Other students in the cohort have their own research emphasis:
- Chenzhang Zhou, junior engineering science major, says, “My research topic involves trying to probe the different vibration modes [in phonons] in a two-dimensional material called transition metal dichalcogenides (TMDs). These kinds of materials can be used in optical and electronic devices in the emerging nanoelectronics and optoelectronic industries. I’m looking at factors that can change the vibrations modes because that could change how the devices functions.” Adu notes that the study has been successful: “We have identified five processes that can affect the vibrational mode and how the vibrational mode can affect the electronic/optoelectronic properties.”
- Batteries and capacitors are both energy storage devices. One of the difference is the energy in a capacitor is stored in an electric field, whereas battery stores its energy in chemical form. Capacitor discharges its energy in a very short time compare to that of a battery.
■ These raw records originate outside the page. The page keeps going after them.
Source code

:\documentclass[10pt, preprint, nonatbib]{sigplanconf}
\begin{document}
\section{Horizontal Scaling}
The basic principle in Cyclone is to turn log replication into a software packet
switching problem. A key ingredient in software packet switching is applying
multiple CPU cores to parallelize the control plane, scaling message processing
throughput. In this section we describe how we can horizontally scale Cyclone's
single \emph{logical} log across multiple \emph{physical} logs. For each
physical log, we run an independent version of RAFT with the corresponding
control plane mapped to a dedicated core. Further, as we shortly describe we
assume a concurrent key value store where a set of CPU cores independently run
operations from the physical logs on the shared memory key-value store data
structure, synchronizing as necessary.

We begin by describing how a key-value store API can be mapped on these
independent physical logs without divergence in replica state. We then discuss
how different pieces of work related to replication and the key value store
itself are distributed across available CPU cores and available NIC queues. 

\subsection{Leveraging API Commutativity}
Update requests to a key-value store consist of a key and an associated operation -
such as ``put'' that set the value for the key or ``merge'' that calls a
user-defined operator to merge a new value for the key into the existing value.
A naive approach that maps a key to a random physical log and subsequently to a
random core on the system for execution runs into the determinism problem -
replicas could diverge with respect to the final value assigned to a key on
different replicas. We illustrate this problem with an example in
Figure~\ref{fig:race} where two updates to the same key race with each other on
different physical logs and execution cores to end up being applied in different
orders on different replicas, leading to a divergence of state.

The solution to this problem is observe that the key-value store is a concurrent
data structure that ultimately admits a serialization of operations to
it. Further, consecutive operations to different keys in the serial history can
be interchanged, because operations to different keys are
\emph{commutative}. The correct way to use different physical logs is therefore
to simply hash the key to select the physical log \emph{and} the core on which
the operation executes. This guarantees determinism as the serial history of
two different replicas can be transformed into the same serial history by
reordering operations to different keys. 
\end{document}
Cullen Kashalk, senior engineering major, says, “There’s a whole industry exploring how to take advantage of the best of both worlds. That’s the world of supercapacitors.” And that’s what he is working on: “We’re making flexible all-solid-state supercapacitors using carbon-based materials such as carbon nanotube membranes as the flexible electrodes. These all-solid-state supercapacitors have no liquid” and are expected to perform better than their aqueous counterparts.
- Junior mechanical engineering major Manu Satya Prakash Pathariya is working on a project to improve the electrical conductivity of aluminum using carbon nanotubes as filler. He says, “Aluminum has good conductivity and mechanical strength,” but “carbon nanotubes could improve that strength and conductivity.” And so Pathariya is running simulations to try to find the best combination of the two materials. Adu elaborates on the choice of materials: “The most conductive metal is silver; however, due to the cost and availability, copper is widely used in electrical wiring. The price of copper could be as much as five times that of aluminum per pound. Can we take advantage of the extremely high conductivity of carbon nanotubes to enhance the properties of aluminum and have it perform as well as or better than copper? That is the question. The goal is to make ultraconductive wires with better properties and at cheaper cost.”
- “Today there’s a lot of sources to generate electricity,” says engineering science major Sebastian Forest, “but one of the sources we are yet to take full advantage of is the wasted heat in our environment. Much of the energy that we use is lost in a form of heat energy; using thermoelectric modules we can get that [heat] back as electrical energy. Currently, there are lots of materials that are being explored in this area across large temperature ranges. But we’re interested in harnessing low-grade waste heat to electricity, that is, more efficient systems at lower temperature ranges. We are exploring organic polymers and carbon nanotube composites. The carbon nanotubes are mixed into the polymer at different ratios to explore its effect on the conductivity of the polymer host, since it is one of the parameters that determines the efficiency of the performance.”
- Leon Yang, a sophomore computer science major, is also working with graphene quantum dots to explore the effect of size on their optical properties, such as photoluminescence: “Basically, I synthesize graphene quantum dots into different sizes and probe their optical properties.” “Many people are looking at graphene quantum dots,” Adu says, because they have “a lot of applications, such as optical displays including flat-screen LED monitors/TV.”
- Sean Spratt’s project involves creating graphene quantum dots and “using them to create batteries. They’re nanometer size so they’re really tiny,” he says. “We use a really low tech but efficient technique to fabricate different sizes of the quantum dots—that is, sugar, polyethylene glycol, and water in a standard tabletop 700watt microwave. We produce different diameters by varying the microwave time.” Adu says the “easily producible graphene quantum dots are used to make the electrodes for energy storage and conversion systems, like ultra-batteries and capacitors. When you make the size very small, the surface area increases and they become more active, which enhances their performance.”
“The main idea [of MC REU] is for faculty who are interested in research to come up with ideas to get students exposed to research,” Adu says. “Anyone from freshman to senior can have a research experience. The main goal is to expose as many students as possible.” After everything else that students gain from a college education, he says, being involved in research is “the icing on the cake.” There are quantifiable advantages to this work: Adu shares the example of a student who had been participating in a research project on campus and then applied for a job at a local company. Four of the other applicants had a 4.0 GPA but, thanks to this student’s research experience, when it came time to write a short description of a research project (as a writing sample), he “put in a lot of details and he got the job.”
And that’s an important additional lesson, Adu says: it is critical that scientists be good writers. “It doesn’t matter how good your results are, it matters how you write it. Science is art. There is an art component and then there is a science component. How you frame it is the key.”